This month, the American Trucking Association and the Minnesota Trucking association partnered to petition the FMCSA to conduct a pilot program to “study the safety benefits and impacts of increased flexibility in the use of sleeper berth breaks by professional truck drivers.”
“The trucking industry wants FMCSA to take its positive, laboratory-based findings on the value of split sleep and try to repeat them in a real world field study” said ATA President and CEO Bill Graves. “Doing a pilot test using professional drivers in actual trucking operations could give the Federal Motor Carrier Safety Administration even more scientific data on which to base future improvements to the sleeper berth rules.”
The ATA argues that the new requirement for drivers to take 10 consecutive hours off after 14 on is counter productive, as research shows that shorter, more frequent rest periods are more beneficial.
“In the case of many truck drivers, particularly those working in teams, allowing them to break up their 10-hour off-duty period into two shorter periods would be beneficial,” said John Hausladen, president of the Minnesota Trucking Association.
To review the ATA-MTA request, click here.
The ATA and Minnesota Trucking Association says that the pilot program will help “translate scientific findings from the labratory to real wold trucking operations by providing data and information on the relationship between sleeper berth flexibility for off-duty rest and safety outcomes.”
The goal of the pilot program is to “expand our collective knowledge of fatigue management and driver alertness, with the goal to improve driver alertness and highway safety.”
There are five goals of ATA’s and MTA’s proposed pilot program:
1. Translate scientific findings regarding the benefits of off-duty time flexibility from
controlled laboratory settings to the field in order to examine whether these
findings can be replicated in a realistic setting.
2. Protect the health and safety of the motoring public and of participants through a
strict screening procedure and monitoring of program participants and other
3. Provide statistically reliable and valid evidence of the relationship between the
degree of sleeper berth flexibility and safety outcomes.
4. Investigate the role of recent advances in on-board truck technology in managing
and monitoring commercial motor vehicle driver alertness, driving behaviors, and
compliance with safety rules and regulations.
5. Improve the overall knowledge base regarding fatigue management and
alertness of CMV drivers.
The ATA says that drivers who elect to participate in the pilot program would be required to be screened for medical conditions that might place that at an additional risk of fatigue. Drivers with sleep disorders will not be allowed to participate in the pilot program.
Drivers who would be accepted to participate would receive special training on fatigue, alertness and sleep. In addition they would be monitored on a regular basis.
Monitoring could happen many ways and at many levels.

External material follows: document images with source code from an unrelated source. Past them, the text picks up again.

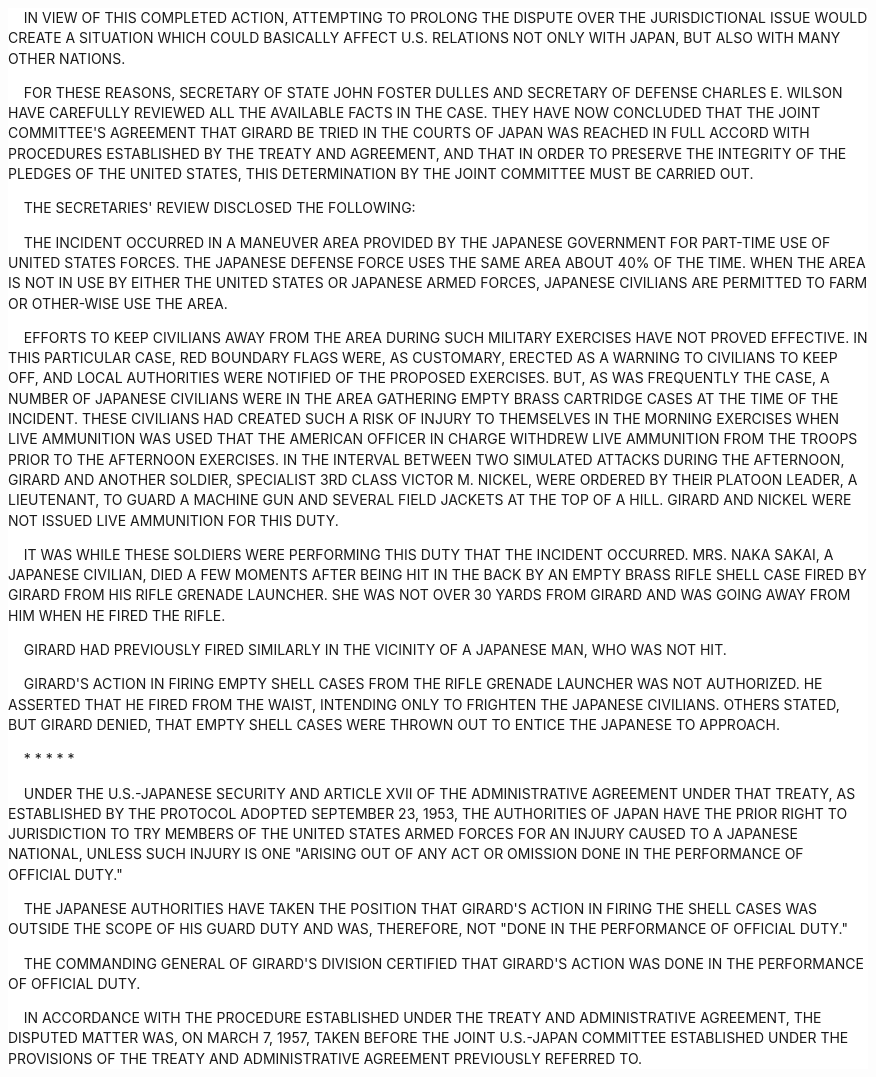     IN VIEW OF THIS COMPLETED ACTION, ATTEMPTING TO PROLONG THE DISPUTE OVER THE JURISDICTIONAL ISSUE WOULD CREATE A SITUATION WHICH COULD BASICALLY AFFECT U.S. RELATIONS NOT ONLY WITH JAPAN, BUT ALSO WITH MANY OTHER NATIONS.

    FOR THESE REASONS, SECRETARY OF STATE JOHN FOSTER DULLES AND SECRETARY OF DEFENSE CHARLES E. WILSON HAVE CAREFULLY REVIEWED ALL THE AVAILABLE FACTS IN THE CASE.  THEY HAVE NOW CONCLUDED THAT THE JOINT COMMITTEE'S AGREEMENT THAT GIRARD BE TRIED IN THE COURTS OF JAPAN WAS REACHED IN FULL ACCORD WITH PROCEDURES ESTABLISHED BY THE TREATY AND AGREEMENT, AND THAT IN ORDER TO PRESERVE THE INTEGRITY OF THE PLEDGES OF THE UNITED STATES, THIS DETERMINATION BY THE JOINT COMMITTEE MUST BE CARRIED OUT.

    THE SECRETARIES' REVIEW DISCLOSED THE FOLLOWING:

    THE INCIDENT OCCURRED IN A MANEUVER AREA PROVIDED BY THE JAPANESE GOVERNMENT FOR PART-TIME USE OF UNITED STATES FORCES.  THE JAPANESE DEFENSE FORCE USES THE SAME AREA ABOUT 40% OF THE TIME.  WHEN THE AREA IS NOT IN USE BY EITHER THE UNITED STATES OR JAPANESE ARMED FORCES, JAPANESE CIVILIANS ARE PERMITTED TO FARM OR OTHER-WISE USE THE AREA.

    EFFORTS TO KEEP CIVILIANS AWAY FROM THE AREA DURING SUCH MILITARY EXERCISES HAVE NOT PROVED EFFECTIVE.  IN THIS PARTICULAR CASE, RED BOUNDARY FLAGS WERE, AS CUSTOMARY, ERECTED AS A WARNING TO CIVILIANS TO KEEP OFF, AND LOCAL AUTHORITIES WERE NOTIFIED OF THE PROPOSED EXERCISES.  BUT, AS WAS FREQUENTLY THE CASE, A NUMBER OF JAPANESE CIVILIANS WERE IN THE AREA GATHERING EMPTY BRASS CARTRIDGE CASES AT THE TIME OF THE INCIDENT.  THESE CIVILIANS HAD CREATED SUCH A RISK OF INJURY TO THEMSELVES IN THE MORNING EXERCISES WHEN LIVE AMMUNITION WAS USED THAT THE AMERICAN OFFICER IN CHARGE WITHDREW LIVE AMMUNITION FROM THE TROOPS PRIOR TO THE AFTERNOON EXERCISES.  IN THE INTERVAL BETWEEN TWO SIMULATED ATTACKS DURING THE AFTERNOON, GIRARD AND ANOTHER SOLDIER, SPECIALIST 3RD CLASS VICTOR M. NICKEL, WERE ORDERED BY THEIR PLATOON LEADER, A LIEUTENANT, TO GUARD A MACHINE GUN AND SEVERAL FIELD JACKETS AT THE TOP OF A HILL.  GIRARD AND NICKEL WERE NOT ISSUED LIVE AMMUNITION FOR THIS DUTY.

    IT WAS WHILE THESE SOLDIERS WERE PERFORMING THIS DUTY THAT THE INCIDENT OCCURRED.  MRS. NAKA SAKAI, A JAPANESE CIVILIAN, DIED A FEW MOMENTS AFTER BEING HIT IN THE BACK BY AN EMPTY BRASS RIFLE SHELL CASE FIRED BY GIRARD FROM HIS RIFLE GRENADE LAUNCHER.  SHE WAS NOT OVER 30 YARDS FROM GIRARD AND WAS GOING AWAY FROM HIM WHEN HE FIRED THE RIFLE.

    GIRARD HAD PREVIOUSLY FIRED SIMILARLY IN THE VICINITY OF A JAPANESE MAN, WHO WAS NOT HIT.

    GIRARD'S ACTION IN FIRING EMPTY SHELL CASES FROM THE RIFLE GRENADE LAUNCHER WAS NOT AUTHORIZED.  HE ASSERTED THAT HE FIRED FROM THE WAIST, INTENDING ONLY TO FRIGHTEN THE JAPANESE CIVILIANS.  OTHERS STATED, BUT GIRARD DENIED, THAT EMPTY SHELL CASES WERE THROWN OUT TO ENTICE THE JAPANESE TO APPROACH.

    \*         \*         \*         \*         \*

    UNDER THE U.S.-JAPANESE SECURITY AND ARTICLE XVII OF THE ADMINISTRATIVE AGREEMENT UNDER THAT TREATY, AS ESTABLISHED BY THE PROTOCOL ADOPTED SEPTEMBER 23, 1953, THE AUTHORITIES OF JAPAN HAVE THE PRIOR RIGHT TO JURISDICTION TO TRY MEMBERS OF THE UNITED STATES ARMED FORCES FOR AN INJURY CAUSED TO A JAPANESE NATIONAL, UNLESS SUCH INJURY IS ONE "ARISING OUT OF ANY ACT OR OMISSION DONE IN THE PERFORMANCE OF OFFICIAL DUTY."

    THE JAPANESE AUTHORITIES HAVE TAKEN THE POSITION THAT GIRARD'S ACTION IN FIRING THE SHELL CASES WAS OUTSIDE THE SCOPE OF HIS GUARD DUTY AND WAS, THEREFORE, NOT "DONE IN THE PERFORMANCE OF OFFICIAL DUTY."

    THE COMMANDING GENERAL OF GIRARD'S DIVISION CERTIFIED THAT GIRARD'S ACTION WAS DONE IN THE PERFORMANCE OF OFFICIAL DUTY.

    IN ACCORDANCE WITH THE PROCEDURE ESTABLISHED UNDER THE TREATY AND ADMINISTRATIVE AGREEMENT, THE DISPUTED MATTER WAS, ON MARCH 7, 1957, TAKEN BEFORE THE JOINT U.S.-JAPAN COMMITTEE ESTABLISHED UNDER THE PROVISIONS OF THE TREATY AND ADMINISTRATIVE AGREEMENT PREVIOUSLY REFERRED TO.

The drivers would monitor themselves as would company personnel to ensure drivers are fulfilling their responsibilities and maintaining safety standards of the program.
“Experience teaches us that humans have different sleep habits and regulatory limitations do not always address them adequately. For example, when provided with sample driver logs for various driving scenarios, Circadian/Sleep experts on 100% of occasions and truck drivers on 73% of occasions selected the Non-Compliant option as most likely to enable better sleep, alertness and safety (Moore-Ede, 2007),” the proposal states.
The ATA says that fleet management technology can be used to monitor driving habits that might indicate fatigue, such as shifting patterns, speed variability, curve events and lane departures.
Psychomotor Vigilance Task (PVT) can be used to measure reaction time to stimuli. Drivers would be required to perform PVT when going on and coming off duty.
In addition, the Karolinska Sleepiness Scale (KSS) is a 9-point fatigue scale that has been proven effective at estimating sleepiness. KSS data can be collected daily via fleet management systems or smart phone application.
Lastly, driver would be required to use electronic logs.